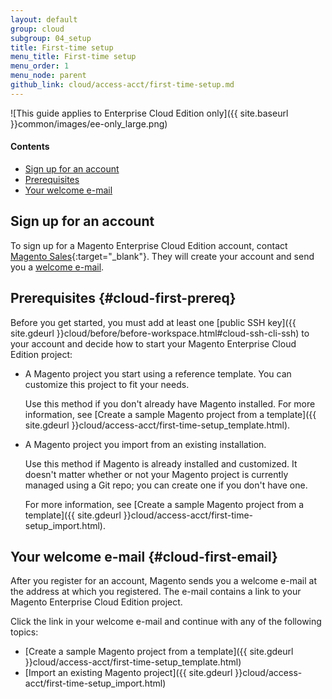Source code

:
 ```yaml
---
layout: default
group: cloud
subgroup: 04_setup
title: First-time setup
menu_title: First-time setup
menu_order: 1
menu_node: parent
github_link: cloud/access-acct/first-time-setup.md
---
```


![This guide applies to Enterprise Cloud Edition only]({{ site.baseurl }}common/images/ee-only_large.png) 

 
#### Contents
*	[Sign up for an account](#cloud-first-acct)
*	[Prerequisites](#cloud-first-prereq)
*	[Your welcome e-mail](#cloud-first-email)

## Sign up for an account
To sign up for a Magento Enterprise Cloud Edition account, contact [Magento Sales](https://magento.com/explore/contact-sales){:target="_blank"}. They will create your account and send you a [welcome e-mail](#cloud-first-email).

## Prerequisites {#cloud-first-prereq}
Before you get started, you must add at least one [public SSH key]({{ site.gdeurl }}cloud/before/before-workspace.html#cloud-ssh-cli-ssh) to your account and decide how to start your Magento Enterprise Cloud Edition project:

*	A Magento project you start using a reference template. You can customize this project to fit your needs. 

	Use this method if you don't already have Magento installed. For more information, see [Create a sample Magento project from a template]({{ site.gdeurl }}cloud/access-acct/first-time-setup_template.html).

*	A Magento project you import from an existing installation.

	Use this method if Magento is already installed and customized. It doesn't matter whether or not your Magento project is currently managed using a Git repo; you can create one if you don't have one. 

	For more information, see [Create a sample Magento project from a template]({{ site.gdeurl }}cloud/access-acct/first-time-setup_import.html). 

## Your welcome e-mail {#cloud-first-email}
After you register for an account, Magento sends you a welcome e-mail at the address at which you registered. The e-mail contains a link to your Magento Enterprise Cloud Edition project.

Click the link in your welcome e-mail and continue with any of the following topics:

*	[Create a sample Magento project from a template]({{ site.gdeurl }}cloud/access-acct/first-time-setup_template.html)
*	[Import an existing Magento project]({{ site.gdeurl }}cloud/access-acct/first-time-setup_import.html)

____________________

• Activity: In the listing above, count every line that contains "Prerequisites". Respond with the number alone.

• Task result: 2